About six weeks ago I received an email from Klout asking me if I was interested in receiving some free make up products from a big name brand. I was confused to say the least. I couldn’t understand how they got my name and contact information until I remembered. I had voluntarily signed up on the Klout web site.
I remember seeing people post their tweets from the Klout web site. These tweets included a “Klout” score or rather showed what their ranking is when it comes to influence among their tweeps. While I was signing up to see what my influence was, Klout had another purpose. Klout’s clients are companies or businesses who want to get their products or services in the hands of influential people online. There are a number of factors they review such as true reach, amplification, engagement and more. At my low Klout score of 41 out of a 100, I’m still a little stumped why they approached me but they did.
After I read through the first email from Klout, I decided to experiment and agreed to reviewing the CoverGirl products. After all, I do love my makeup! I also thought it would be interesting to see how Klout implements the process of soliciting reviews and subsequent policies requiring disclosures. I was pleasantly surprised.

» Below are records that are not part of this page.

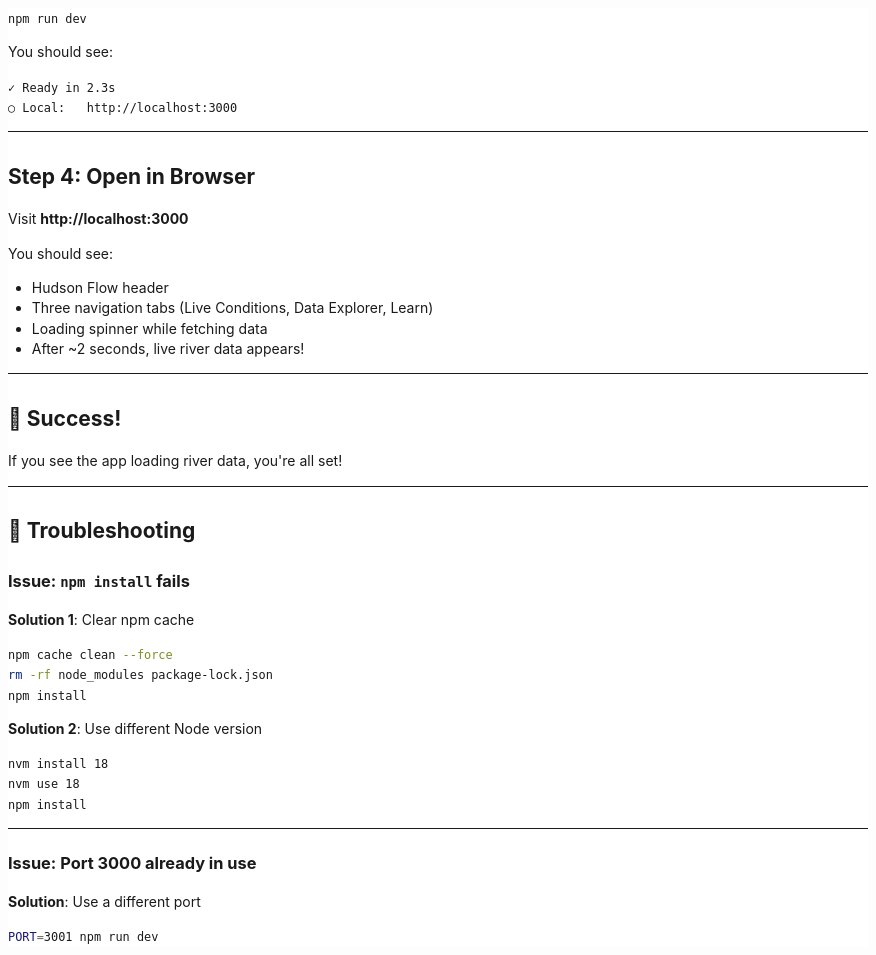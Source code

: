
 ```bash
npm run dev
```

You should see:
```
✓ Ready in 2.3s
○ Local:   http://localhost:3000
```

---

## Step 4: Open in Browser

Visit **http://localhost:3000**

You should see:
- Hudson Flow header
- Three navigation tabs (Live Conditions, Data Explorer, Learn)
- Loading spinner while fetching data
- After ~2 seconds, live river data appears!

---

## 🎉 Success!

If you see the app loading river data, you're all set!

---

## 🐛 Troubleshooting

### Issue: `npm install` fails

**Solution 1**: Clear npm cache
```bash
npm cache clean --force
rm -rf node_modules package-lock.json
npm install
```

**Solution 2**: Use different Node version
```bash
nvm install 18
nvm use 18
npm install
```

---

### Issue: Port 3000 already in use

**Solution**: Use a different port
```bash
PORT=3001 npm run dev
```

Each email clearly stated that there were no expectations. I could simply enjoy the product and not say another word. Or, if I did talk about it I should include this link: http://cmp.ly/2 The tone of the emails was engaging, personal and lighthearted. I was definitely intrigued.
And of course I wrote a full review of the make up on my personal blog, you can read it here.
What do you think of their approach to product and service reviews? Does it make you uncomfortable? Do you think it’s OK to do as long as people abide by full disclosure? Will the social media sphere accept or reject this approach? I look forward to your opinions.
In the meantime, I’ll keep using my CoverGirl lip gloss and eye shadow. I’m a woman, I can’t help it!